Please say how many lines in the entries below hold the string "down", with no other words.
──────── PROVIDED DATA
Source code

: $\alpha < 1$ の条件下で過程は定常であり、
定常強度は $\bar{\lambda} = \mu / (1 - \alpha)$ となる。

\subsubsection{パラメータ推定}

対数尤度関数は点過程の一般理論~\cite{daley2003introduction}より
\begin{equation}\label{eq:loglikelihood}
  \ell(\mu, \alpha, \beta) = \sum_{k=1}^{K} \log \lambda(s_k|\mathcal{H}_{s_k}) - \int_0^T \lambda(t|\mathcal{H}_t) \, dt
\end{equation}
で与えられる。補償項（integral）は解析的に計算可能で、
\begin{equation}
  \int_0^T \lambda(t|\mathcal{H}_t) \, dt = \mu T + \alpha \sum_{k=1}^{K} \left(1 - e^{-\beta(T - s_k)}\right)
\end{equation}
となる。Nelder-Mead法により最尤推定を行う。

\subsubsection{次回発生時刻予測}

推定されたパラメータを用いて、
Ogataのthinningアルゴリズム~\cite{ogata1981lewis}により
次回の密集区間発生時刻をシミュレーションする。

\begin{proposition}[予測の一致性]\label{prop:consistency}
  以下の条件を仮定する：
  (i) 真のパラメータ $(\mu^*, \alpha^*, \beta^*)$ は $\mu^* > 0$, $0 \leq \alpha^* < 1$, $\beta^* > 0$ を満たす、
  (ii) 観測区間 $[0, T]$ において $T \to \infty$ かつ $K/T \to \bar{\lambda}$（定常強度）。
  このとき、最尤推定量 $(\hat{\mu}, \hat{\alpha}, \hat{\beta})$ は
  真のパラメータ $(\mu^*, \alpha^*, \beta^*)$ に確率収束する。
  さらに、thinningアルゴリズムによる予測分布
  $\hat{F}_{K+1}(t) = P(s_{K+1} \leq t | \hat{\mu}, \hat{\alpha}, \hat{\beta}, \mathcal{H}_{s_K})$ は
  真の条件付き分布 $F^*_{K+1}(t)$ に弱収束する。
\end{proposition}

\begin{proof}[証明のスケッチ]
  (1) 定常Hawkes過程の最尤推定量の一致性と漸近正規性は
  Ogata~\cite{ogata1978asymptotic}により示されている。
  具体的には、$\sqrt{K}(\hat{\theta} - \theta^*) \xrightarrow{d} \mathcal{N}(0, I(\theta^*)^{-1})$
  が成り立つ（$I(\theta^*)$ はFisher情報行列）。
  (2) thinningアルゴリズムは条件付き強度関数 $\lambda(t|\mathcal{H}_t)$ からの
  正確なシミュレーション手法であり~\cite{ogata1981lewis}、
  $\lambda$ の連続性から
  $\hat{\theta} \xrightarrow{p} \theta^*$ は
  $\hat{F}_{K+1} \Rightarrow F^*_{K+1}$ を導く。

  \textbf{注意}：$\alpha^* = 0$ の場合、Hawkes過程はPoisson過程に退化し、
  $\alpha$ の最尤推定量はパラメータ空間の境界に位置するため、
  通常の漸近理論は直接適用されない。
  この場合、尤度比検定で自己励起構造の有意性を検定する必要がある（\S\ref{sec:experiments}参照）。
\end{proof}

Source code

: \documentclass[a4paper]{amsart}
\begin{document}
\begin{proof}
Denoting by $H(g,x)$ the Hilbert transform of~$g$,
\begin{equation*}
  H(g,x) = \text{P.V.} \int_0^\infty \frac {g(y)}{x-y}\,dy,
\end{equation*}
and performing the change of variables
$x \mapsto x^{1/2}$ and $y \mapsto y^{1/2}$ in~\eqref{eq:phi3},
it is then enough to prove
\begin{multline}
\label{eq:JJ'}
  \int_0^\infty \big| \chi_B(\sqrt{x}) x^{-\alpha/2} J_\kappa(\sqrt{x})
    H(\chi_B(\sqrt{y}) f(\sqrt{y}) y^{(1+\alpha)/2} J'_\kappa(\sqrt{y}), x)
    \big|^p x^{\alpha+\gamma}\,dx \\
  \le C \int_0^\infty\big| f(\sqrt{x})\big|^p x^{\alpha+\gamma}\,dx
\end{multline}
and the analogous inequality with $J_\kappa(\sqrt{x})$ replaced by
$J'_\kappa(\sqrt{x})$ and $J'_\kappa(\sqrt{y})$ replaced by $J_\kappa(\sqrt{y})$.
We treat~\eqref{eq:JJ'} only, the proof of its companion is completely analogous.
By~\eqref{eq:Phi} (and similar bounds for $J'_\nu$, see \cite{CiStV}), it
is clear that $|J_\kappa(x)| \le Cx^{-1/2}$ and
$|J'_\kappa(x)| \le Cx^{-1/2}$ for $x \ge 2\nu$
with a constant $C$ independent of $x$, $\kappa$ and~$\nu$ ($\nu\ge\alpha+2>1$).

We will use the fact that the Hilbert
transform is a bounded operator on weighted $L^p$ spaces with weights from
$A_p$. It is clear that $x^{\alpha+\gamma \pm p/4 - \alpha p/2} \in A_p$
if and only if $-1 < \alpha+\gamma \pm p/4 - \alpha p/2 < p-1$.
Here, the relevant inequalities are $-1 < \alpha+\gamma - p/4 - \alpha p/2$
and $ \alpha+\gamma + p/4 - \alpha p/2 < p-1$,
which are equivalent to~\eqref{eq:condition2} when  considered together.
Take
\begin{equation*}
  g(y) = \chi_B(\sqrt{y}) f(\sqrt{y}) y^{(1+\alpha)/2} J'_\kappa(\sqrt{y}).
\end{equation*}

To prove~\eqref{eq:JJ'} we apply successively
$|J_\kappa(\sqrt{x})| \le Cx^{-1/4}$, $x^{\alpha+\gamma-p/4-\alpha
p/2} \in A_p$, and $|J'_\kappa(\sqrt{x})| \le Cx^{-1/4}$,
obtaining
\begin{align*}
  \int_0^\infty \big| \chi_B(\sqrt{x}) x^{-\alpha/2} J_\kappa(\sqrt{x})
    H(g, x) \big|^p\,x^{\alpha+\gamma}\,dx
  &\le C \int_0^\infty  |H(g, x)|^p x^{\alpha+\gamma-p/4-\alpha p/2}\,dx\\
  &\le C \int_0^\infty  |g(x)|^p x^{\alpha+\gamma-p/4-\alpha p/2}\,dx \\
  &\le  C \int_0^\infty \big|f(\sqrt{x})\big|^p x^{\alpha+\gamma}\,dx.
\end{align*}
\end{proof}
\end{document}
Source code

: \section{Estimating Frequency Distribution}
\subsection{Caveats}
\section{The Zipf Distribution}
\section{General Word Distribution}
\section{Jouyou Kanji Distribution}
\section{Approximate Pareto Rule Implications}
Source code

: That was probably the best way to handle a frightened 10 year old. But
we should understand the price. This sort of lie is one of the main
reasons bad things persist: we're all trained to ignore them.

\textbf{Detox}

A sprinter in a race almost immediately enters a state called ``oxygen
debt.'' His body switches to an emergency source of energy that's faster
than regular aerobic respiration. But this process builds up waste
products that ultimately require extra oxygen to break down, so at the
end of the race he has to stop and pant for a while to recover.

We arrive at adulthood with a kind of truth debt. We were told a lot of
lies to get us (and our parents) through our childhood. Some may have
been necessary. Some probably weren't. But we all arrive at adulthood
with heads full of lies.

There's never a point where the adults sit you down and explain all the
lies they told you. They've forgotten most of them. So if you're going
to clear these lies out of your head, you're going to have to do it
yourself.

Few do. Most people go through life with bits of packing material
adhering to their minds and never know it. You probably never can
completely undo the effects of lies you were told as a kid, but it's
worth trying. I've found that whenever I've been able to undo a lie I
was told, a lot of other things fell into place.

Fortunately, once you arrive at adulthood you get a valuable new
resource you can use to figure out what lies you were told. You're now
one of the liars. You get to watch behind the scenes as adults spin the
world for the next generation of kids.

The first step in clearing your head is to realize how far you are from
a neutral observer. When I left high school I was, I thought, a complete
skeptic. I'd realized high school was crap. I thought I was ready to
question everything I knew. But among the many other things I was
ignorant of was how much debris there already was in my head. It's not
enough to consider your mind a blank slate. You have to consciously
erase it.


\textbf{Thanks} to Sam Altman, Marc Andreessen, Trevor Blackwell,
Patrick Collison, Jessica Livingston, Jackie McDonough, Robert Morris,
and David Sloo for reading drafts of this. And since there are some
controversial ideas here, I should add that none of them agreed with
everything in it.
────────────────
EXERCISE OUTPUT:
2